● Exercise: Every line containing the string "Omnidirectional" is to be copied from the records.
· · · · · · ·
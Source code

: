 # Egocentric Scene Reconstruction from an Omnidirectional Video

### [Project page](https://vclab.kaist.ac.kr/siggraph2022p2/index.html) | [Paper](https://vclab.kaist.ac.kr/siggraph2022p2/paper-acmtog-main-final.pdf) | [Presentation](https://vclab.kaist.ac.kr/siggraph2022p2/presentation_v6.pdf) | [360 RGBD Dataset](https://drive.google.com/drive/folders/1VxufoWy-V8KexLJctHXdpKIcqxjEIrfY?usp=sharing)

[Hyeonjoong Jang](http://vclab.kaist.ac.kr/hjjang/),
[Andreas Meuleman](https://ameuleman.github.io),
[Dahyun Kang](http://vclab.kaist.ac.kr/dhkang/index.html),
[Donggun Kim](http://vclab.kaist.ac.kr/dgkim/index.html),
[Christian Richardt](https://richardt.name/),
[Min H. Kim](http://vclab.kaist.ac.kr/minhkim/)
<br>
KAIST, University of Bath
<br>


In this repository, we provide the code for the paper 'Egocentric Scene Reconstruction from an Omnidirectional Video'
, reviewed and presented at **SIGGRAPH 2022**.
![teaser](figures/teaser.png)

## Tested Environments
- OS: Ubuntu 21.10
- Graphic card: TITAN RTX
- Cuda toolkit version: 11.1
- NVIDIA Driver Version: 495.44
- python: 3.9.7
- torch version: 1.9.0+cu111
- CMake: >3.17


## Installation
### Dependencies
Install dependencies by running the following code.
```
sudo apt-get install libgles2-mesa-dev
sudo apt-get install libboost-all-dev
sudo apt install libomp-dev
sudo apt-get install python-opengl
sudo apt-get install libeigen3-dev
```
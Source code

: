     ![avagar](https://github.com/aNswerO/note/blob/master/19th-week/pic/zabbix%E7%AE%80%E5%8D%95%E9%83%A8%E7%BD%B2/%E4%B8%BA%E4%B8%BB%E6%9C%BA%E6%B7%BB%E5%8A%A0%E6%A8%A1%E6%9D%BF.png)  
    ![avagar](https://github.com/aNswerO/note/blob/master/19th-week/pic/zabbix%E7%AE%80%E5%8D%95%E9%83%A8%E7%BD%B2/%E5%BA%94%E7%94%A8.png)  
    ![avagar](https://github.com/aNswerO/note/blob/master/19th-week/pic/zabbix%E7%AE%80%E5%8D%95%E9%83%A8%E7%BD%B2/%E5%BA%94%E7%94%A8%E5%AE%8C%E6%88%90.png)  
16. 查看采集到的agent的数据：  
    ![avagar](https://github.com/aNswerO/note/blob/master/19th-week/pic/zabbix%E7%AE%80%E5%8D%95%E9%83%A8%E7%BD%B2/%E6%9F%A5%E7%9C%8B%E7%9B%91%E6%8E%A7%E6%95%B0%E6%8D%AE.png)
· · · · · · ·
● Result below:
: # Egocentric Scene Reconstruction from an Omnidirectional Video
In this repository, we provide the code for the paper 'Egocentric Scene Reconstruction from an Omnidirectional Video'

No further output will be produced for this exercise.